Orthodoxy (Book Review)

orthodoxy

The caped crusader!

Honestly I don’t know how to begin reflecting on G.K. Chesterton’s classic apologetic book Orthodoxy.  Reading it was a dense and delightful experience.  Simultaneously unusual and common-sensical in perspective, Chesterton’s account of how he came to believe the Christian religion is true is a literary and logical tour de force.

Rather than set out a typical intellectual defense of the faith, Chesterton approaches the question of Christianity from psychological, sociological, and creational categories.  He is a master at employing the imagination in observing what must and must not be true.  If it can be said the author concludes that Christianity is beautiful, good, and true (in that order), it’s probably also right to say the opposite.  Interacting with the philosophies en vogue during the late 19th and early 20th centuries (particularly in the Enlightenment West), he playfully argues they are ugly, bad, and false (again, in that order) when put under the microscope or observed in the real world of nature and human relationships.  Many acknowledge the more famous C.S. Lewis as an original thinker.  But interacting with Chesterton’s mind gives the impression that Lewis digested and synthesized him for the next generation.  Thus to appreciate and understand the gigantic influence of Lewis, one must swim upstream and listen to his teacher.  After reading Orthodoxy, the one thought that kept popping into my mind was “A student is not greater than his master” (Matthew 10:24).

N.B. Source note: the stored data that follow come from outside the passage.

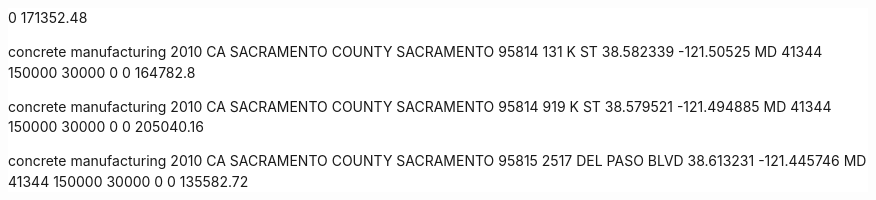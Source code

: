 0
171352.48

concrete manufacturing
2010
CA
SACRAMENTO COUNTY
SACRAMENTO
95814
131
K ST
38.582339
-121.50525
MD 41344
150000
30000
0
0
164782.8

concrete manufacturing
2010
CA
SACRAMENTO COUNTY
SACRAMENTO
95814
919
K ST
38.579521
-121.494885
MD 41344
150000
30000
0
0
205040.16

concrete manufacturing
2010
CA
SACRAMENTO COUNTY
SACRAMENTO
95815
2517
DEL PASO BLVD
38.613231
-121.445746
MD 41344
150000
30000
0
0
135582.72
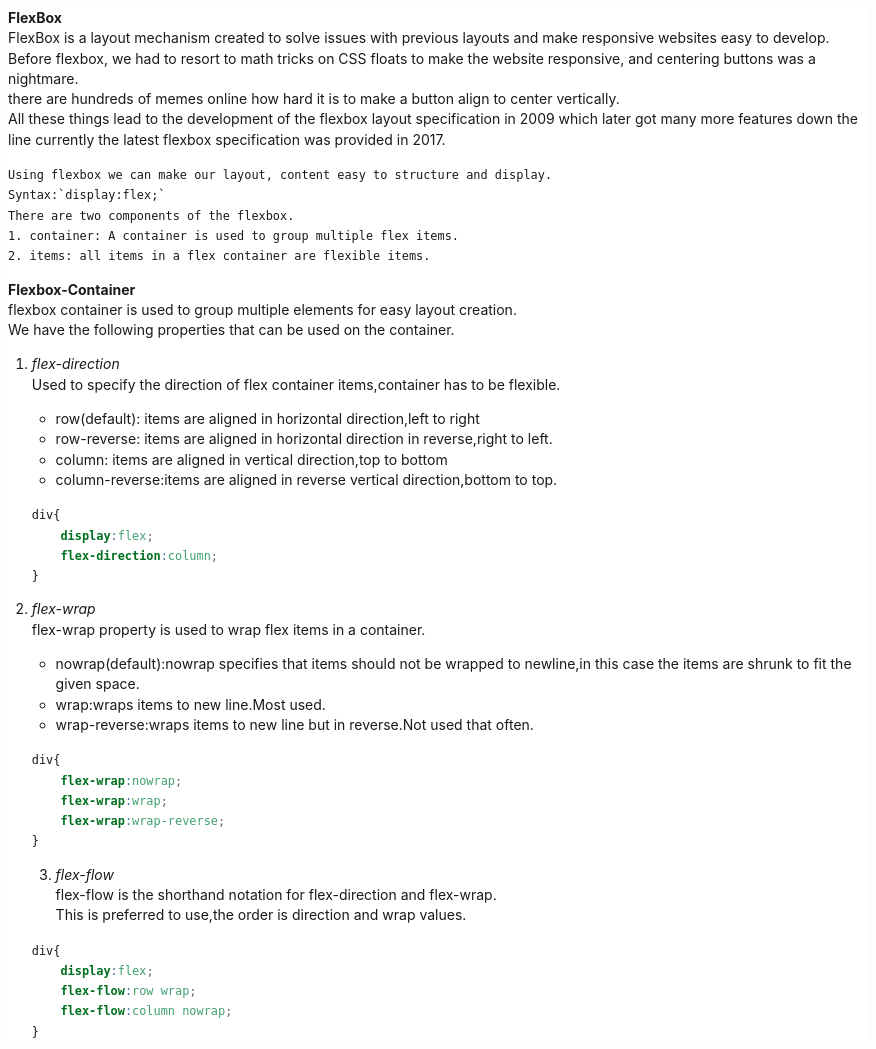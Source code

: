 **FlexBox**             
    FlexBox is a layout mechanism created to solve issues with previous layouts and make responsive websites easy to develop.           
    Before flexbox, we had to resort to math tricks on CSS floats to make the website responsive, and centering buttons was a nightmare.      
    there are hundreds of memes online how hard it is to make a button align to center vertically.         
    All these things lead to the development of the flexbox layout specification in 2009 which later got many more features down the line currently the latest flexbox specification was provided in 2017.          

    Using flexbox we can make our layout, content easy to structure and display.         
    Syntax:`display:flex;`            
    There are two components of the flexbox.        
    1. container: A container is used to group multiple flex items.
    2. items: all items in a flex container are flexible items.

    
**Flexbox-Container**           
flexbox container is used to group multiple elements for easy layout creation.          
We have the following properties that can be used on the container.                
1. *flex-direction*             
    Used to specify the direction of flex container items,container has to be flexible.     
    * row(default): items are aligned in horizontal direction,left to right
    * row-reverse: items are aligned in horizontal direction in reverse,right to left.
    * column: items are aligned in vertical direction,top to bottom
    * column-reverse:items are aligned in reverse vertical direction,bottom to top.     
    ```css
    div{
        display:flex;
        flex-direction:column;
    }
    ```

2. *flex-wrap*          
    flex-wrap property is used to wrap flex items in a container.           
    * nowrap(default):nowrap specifies that items should not be wrapped to newline,in this case the items are shrunk to fit the given space.
    * wrap:wraps items to new line.Most used.     
    * wrap-reverse:wraps items to new line but in reverse.Not used that often.      
    ```css
    div{
        flex-wrap:nowrap;
        flex-wrap:wrap;
        flex-wrap:wrap-reverse;
    }
    ```

    3. *flex-flow*     
    flex-flow is the shorthand notation for flex-direction and flex-wrap.       
    This is preferred to use,the order is direction and wrap values.        
    ```css
    div{
        display:flex;
        flex-flow:row wrap;
        flex-flow:column nowrap;
    }
    ```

When it comes to understanding anything or anyone well, it is wise to turn to converts.  Because converts have lived and imbibed the teachings of another perspective.  First they knew and believed another viewpoint, another teaching, another “orthodoxy” from the inside before ending up critiquing it.  That is Chesterton’s advantage.  He was a pagan and total agnostic before he (re)turned to the Christianity on which he was weened.  From the 1995 Ignatius Press edition’s back cover:

Chesterton had the remarkable experience of developing a personal, positive philosophy that turned out to be orthodox Christianity.  Orthodoxy, his account of it all, has not lost its force as a timeless argument for the simple plausibility of traditional Christianity…This intellectual and spiritual autobiography of the leading twentieth-century essayist combines simplicity with subtlety in a model apologetic that appeals to today’s generations of readers who face the same materialism and anti-supernaturalism as did the “man at war with his times.”  Of the numerous works that Chesterton wrote, the most scintillating synthesis of his philosophy and deeply religious faith was manifested in the masterpiece Orthodoxy, written when he was only 34 and which tells, in his inimitable, soaring prose, of his earth-shaking discovery that orthodoxy is the only satisfactory answer to the perplexing riddle of the universe.  Orthodoxy is perhaps the most outstanding example of the originality of his style and the brilliance of this thought.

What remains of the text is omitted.